The Province is providing a $1-million lift to the Forestry Service Providers Compensation Fund to protect eligible forestry contractors and service providers in the event of licensee insolvency.

The one-time grant was announced today by Minister of Forests, Lands and Natural Resource Operations Steve Thomson at the Interior Logging Association’s 58th annual conference and trade show in Vernon. The grant will enhance the $5-million provincial seed money that established the fund in summer 2012, along with the additional $1-million provincial grant that was already made in 2015.

Half of the new funding will be allocated to the general fund, while the other $500,000 will be allocated to a new sub-account that will be available to the silviculture contracting sector whose activities make a permanent and non-reversible improvement to Crown land. Further work is required to define the specific silviculture services eligible for compensation, along with amendments to the Forestry Service Providers Compensation Regulation and Forestry Service Providers Compensation Fund Administrative Agreement. The Province will work with the Western Silvicultural Contractors’ Association to determine silviculture service eligibility, with anticipated regulation recommendations to be completed in fall 2016.

The Forestry Service Providers Compensation Fund was established to give relief to eligible forestry contractors that were not paid for forestry service that they provided because the licensee that received the services became insolvent. It is administered by an arm’s length authority, who is guided by a five-member advisory board, consisting of representatives from:

  • Coastal logging contractors
  • Interior logging contractors
  • Major coastal licensees
  • Major Interior licensees
  • The Ministry of Forests, Lands and Natural Resource Operations


Steve Thomson, Minister of Forests, Lands and Natural Resource Operations –

“This additional grant to the Forestry Service Providers Compensation Fund will give our eligible silvicultural and logging contractors, and other forestry service providers, greater peace of mind knowing that they will get paid for their services if they incur a loss from licensee insolvency. These contributions demonstrate government’s commitment to making the fund sustainable.”

John Betts, executive director, Western Silvicultural Contractors’ Association –

“We’ve been advocating for our members to be covered by the fund, due to the adverse effects they can experience when a licensee goes insolvent. We’re encouraged that the Province has listened and is acting on our concerns.”

Reid Hedlund, chairman, Interior Logging Association –

“Logging contractors are an integral piece in the supply chain that provides timber and fibre to the mills and manufacturing facilities that many B.C. communities depend on for jobs and as cornerstones of their economy. The fund boosts contractor confidence in sustainability, allowing for greater investment in business resources and more stability in this portion of the supply chain. We welcome this contribution.”
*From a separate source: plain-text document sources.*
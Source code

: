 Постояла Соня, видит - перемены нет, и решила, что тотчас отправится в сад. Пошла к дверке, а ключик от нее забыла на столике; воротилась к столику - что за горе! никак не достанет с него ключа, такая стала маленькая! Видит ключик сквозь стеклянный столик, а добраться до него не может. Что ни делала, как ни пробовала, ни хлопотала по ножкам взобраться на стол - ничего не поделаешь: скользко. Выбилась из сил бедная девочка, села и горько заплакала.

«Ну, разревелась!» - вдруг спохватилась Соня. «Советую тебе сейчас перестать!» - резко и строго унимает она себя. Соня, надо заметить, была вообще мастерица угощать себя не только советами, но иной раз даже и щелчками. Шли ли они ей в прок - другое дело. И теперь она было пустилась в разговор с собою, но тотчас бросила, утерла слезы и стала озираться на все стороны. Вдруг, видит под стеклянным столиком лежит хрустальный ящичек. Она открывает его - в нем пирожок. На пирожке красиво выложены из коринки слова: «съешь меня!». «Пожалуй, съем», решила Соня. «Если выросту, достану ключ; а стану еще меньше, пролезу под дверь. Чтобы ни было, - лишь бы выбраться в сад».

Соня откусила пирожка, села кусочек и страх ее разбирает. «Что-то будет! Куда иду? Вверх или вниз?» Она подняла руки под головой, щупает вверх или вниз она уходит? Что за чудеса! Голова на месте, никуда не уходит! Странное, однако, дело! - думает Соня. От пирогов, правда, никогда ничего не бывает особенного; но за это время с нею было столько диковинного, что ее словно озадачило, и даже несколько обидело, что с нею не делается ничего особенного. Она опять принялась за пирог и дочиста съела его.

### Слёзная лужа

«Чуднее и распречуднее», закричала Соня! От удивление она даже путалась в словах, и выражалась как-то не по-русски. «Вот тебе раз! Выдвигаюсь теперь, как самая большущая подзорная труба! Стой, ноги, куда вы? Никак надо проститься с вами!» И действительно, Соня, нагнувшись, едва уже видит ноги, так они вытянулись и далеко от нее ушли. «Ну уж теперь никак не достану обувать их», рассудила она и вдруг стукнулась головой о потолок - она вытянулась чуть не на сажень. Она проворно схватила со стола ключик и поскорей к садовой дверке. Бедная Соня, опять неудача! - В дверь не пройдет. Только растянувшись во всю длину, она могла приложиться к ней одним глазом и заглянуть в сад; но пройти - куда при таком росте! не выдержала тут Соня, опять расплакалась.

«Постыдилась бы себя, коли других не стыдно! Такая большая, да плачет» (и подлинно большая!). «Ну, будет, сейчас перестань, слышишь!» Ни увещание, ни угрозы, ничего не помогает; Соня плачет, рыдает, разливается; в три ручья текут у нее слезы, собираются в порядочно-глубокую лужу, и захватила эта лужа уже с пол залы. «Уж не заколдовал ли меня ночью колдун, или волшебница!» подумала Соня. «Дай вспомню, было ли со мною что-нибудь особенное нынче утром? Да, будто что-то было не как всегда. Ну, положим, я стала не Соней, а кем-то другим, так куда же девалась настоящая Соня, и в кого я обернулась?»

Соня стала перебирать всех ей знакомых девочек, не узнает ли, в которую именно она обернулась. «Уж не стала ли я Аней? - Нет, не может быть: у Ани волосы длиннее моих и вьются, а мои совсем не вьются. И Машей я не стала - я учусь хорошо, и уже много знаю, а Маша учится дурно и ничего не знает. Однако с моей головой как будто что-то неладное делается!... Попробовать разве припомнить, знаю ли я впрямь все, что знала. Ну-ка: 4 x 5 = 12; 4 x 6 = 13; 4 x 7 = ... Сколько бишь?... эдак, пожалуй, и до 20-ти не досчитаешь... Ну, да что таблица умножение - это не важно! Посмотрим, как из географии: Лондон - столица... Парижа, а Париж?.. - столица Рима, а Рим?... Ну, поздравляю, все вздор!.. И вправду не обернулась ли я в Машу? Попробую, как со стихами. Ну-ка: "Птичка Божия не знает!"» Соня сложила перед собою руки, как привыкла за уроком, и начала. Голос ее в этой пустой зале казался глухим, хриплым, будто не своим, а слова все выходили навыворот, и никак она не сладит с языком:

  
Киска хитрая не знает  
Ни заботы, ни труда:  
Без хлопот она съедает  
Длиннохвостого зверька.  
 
David Elstone, executive director, Truck Loggers’ Association –

“We appreciate the Province’s added grant contribution to the Forestry Service Providers Compensation Fund. Knowing the fund is in place gives logging contractors, and other forestry service providers, added assurance that they will be paid for the time and resources they invest – even if the licensees they are working with go insolvent.”

Quick Facts:

  • The Forestry Service Providers Protection Act was passed in spring 2010 to protect the financial interests of timber harvesting contractors who have provided logging and related services to licensees. It includes two components: a lien and a compensation fund.
  • The compensation fund was established in summer 2012, with the provincial government contributing $5 million and appointing a fund manager.
  • In March 2015, the Province of British Columbia made a grant of $1 million to the compensation fund.
  • As of March 31, 2016, the fund has provided $484,742 in distributions related to three small insolvencies since inception and, with the 2016 grant, approximately $7 million remains available.
  • Examples of silviculture contractors who make permanent and non-reversible improvements to Crown land include contractors that plant trees, space, brush and perform site preparation.